[Problem to work on]
Could you copy every line of the data that contains the word "criar"?

+ + + +

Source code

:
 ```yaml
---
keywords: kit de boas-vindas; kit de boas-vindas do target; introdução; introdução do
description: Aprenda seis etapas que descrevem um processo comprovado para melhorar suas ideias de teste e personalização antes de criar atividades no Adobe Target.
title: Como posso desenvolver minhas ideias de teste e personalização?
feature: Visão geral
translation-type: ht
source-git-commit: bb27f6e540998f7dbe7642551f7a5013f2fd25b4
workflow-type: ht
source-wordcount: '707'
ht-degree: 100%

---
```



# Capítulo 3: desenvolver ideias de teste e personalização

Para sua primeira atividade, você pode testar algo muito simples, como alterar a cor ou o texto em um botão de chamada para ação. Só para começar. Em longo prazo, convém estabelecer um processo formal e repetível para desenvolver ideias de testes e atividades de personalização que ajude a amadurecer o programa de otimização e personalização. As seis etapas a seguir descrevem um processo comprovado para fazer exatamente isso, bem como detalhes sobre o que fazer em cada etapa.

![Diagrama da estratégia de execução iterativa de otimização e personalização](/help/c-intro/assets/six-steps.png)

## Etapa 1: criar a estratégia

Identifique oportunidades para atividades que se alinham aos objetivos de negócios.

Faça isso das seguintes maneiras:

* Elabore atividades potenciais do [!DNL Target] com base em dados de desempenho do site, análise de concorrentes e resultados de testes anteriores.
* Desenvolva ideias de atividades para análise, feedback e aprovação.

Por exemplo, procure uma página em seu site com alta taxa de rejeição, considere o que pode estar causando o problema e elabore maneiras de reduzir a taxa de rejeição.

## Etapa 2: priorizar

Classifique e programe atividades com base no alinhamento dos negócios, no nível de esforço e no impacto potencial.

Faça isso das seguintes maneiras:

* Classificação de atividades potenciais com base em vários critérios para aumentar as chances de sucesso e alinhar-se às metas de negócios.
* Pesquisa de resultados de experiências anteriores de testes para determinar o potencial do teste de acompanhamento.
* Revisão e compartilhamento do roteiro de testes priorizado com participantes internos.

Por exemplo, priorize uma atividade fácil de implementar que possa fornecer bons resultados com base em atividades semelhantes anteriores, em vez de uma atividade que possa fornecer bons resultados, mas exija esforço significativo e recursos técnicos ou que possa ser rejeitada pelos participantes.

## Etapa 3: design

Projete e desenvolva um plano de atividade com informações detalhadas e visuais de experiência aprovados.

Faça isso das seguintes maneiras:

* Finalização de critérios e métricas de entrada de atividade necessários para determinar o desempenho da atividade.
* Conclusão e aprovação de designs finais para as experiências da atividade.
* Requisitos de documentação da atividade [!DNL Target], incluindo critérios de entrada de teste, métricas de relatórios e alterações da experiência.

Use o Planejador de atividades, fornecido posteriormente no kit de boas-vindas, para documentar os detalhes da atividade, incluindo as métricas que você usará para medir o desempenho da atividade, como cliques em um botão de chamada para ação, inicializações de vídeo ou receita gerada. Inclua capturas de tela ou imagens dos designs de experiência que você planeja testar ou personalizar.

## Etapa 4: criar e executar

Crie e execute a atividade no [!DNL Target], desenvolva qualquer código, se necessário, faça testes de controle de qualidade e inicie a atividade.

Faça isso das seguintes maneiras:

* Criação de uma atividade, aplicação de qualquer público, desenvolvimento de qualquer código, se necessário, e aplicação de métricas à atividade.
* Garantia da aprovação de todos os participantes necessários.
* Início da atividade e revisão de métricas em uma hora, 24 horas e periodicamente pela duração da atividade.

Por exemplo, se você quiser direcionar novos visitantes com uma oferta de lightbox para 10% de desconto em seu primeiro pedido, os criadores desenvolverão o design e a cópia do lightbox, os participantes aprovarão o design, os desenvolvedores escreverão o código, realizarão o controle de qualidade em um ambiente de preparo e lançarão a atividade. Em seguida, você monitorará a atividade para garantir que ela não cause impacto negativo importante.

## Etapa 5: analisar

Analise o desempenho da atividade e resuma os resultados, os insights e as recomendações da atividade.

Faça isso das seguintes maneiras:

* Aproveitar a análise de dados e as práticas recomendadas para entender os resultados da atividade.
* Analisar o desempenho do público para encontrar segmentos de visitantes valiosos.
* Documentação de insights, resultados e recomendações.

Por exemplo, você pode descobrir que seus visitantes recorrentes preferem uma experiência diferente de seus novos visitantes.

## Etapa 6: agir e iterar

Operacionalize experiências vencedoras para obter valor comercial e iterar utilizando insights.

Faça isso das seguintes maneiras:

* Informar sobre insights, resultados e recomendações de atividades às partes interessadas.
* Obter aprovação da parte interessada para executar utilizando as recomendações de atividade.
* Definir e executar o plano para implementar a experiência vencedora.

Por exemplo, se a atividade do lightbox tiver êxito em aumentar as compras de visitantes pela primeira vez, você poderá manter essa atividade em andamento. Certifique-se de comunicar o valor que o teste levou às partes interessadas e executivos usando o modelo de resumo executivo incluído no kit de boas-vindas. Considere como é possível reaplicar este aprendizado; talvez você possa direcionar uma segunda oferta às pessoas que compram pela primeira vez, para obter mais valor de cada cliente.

+ + + +

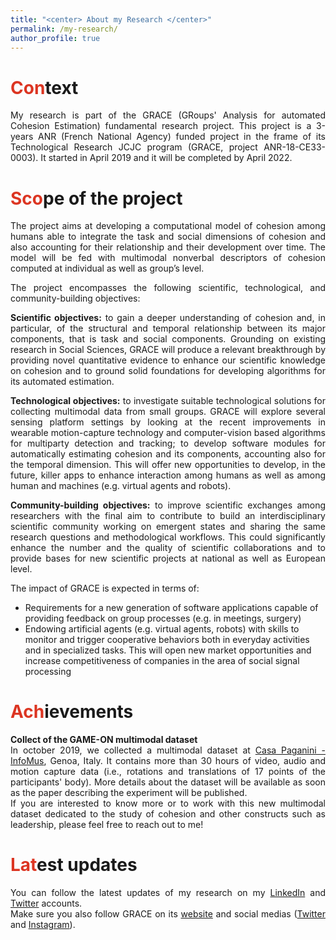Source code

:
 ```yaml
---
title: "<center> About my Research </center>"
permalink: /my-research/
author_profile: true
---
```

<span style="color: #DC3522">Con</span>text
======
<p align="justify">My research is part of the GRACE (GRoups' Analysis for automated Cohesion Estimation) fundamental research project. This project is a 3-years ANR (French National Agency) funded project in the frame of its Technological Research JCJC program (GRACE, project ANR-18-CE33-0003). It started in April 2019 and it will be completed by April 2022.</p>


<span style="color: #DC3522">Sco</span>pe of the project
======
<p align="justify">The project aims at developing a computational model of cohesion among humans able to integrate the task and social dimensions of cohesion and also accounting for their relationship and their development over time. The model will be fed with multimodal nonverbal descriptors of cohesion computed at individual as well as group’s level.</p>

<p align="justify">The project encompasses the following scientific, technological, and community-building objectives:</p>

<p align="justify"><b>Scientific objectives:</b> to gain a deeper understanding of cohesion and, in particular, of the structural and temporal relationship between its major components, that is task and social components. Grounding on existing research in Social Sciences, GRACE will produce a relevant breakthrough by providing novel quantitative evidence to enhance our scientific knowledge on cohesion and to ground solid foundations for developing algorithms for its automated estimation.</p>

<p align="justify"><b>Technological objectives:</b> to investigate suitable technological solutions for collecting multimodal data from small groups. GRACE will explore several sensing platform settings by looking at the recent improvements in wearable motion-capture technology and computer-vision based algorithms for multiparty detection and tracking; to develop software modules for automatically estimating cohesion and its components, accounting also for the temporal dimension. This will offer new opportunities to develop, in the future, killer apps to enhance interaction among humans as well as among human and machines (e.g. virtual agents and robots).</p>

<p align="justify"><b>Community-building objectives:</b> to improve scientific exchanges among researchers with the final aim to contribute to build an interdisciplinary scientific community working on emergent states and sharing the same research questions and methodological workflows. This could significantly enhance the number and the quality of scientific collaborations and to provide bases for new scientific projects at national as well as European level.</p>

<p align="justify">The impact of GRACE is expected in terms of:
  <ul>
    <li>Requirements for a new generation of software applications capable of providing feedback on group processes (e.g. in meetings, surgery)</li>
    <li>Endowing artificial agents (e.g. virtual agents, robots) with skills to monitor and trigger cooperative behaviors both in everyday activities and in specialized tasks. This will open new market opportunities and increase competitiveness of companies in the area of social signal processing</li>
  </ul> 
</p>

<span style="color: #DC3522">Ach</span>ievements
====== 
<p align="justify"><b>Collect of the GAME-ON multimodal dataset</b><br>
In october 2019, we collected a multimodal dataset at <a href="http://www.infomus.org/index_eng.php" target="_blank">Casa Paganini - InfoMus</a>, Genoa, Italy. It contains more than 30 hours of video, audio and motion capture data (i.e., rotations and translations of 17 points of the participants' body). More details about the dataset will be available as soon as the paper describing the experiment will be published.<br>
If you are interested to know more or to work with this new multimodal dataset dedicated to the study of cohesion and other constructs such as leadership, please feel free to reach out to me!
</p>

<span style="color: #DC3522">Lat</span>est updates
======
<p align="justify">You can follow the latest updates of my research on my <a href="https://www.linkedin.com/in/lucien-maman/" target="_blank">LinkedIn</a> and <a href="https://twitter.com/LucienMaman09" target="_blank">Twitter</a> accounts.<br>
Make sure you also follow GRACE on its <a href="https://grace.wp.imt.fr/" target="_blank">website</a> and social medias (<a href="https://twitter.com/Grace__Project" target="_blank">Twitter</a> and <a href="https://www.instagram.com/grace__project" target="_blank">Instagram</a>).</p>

+ + + +

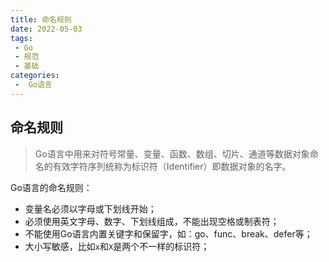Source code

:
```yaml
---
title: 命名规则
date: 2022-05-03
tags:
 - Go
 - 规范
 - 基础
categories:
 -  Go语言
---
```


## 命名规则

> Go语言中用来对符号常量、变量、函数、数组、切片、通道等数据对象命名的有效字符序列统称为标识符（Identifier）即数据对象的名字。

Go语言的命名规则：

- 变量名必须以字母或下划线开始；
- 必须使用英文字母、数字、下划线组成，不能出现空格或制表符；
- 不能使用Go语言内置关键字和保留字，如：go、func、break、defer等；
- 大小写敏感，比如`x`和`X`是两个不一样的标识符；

+ + + +

[Task output]
description: Aprenda seis etapas que descrevem um processo comprovado para melhorar suas ideias de teste e personalização antes de criar atividades no Adobe Target.
## Etapa 1: criar a estratégia
## Etapa 4: criar e executar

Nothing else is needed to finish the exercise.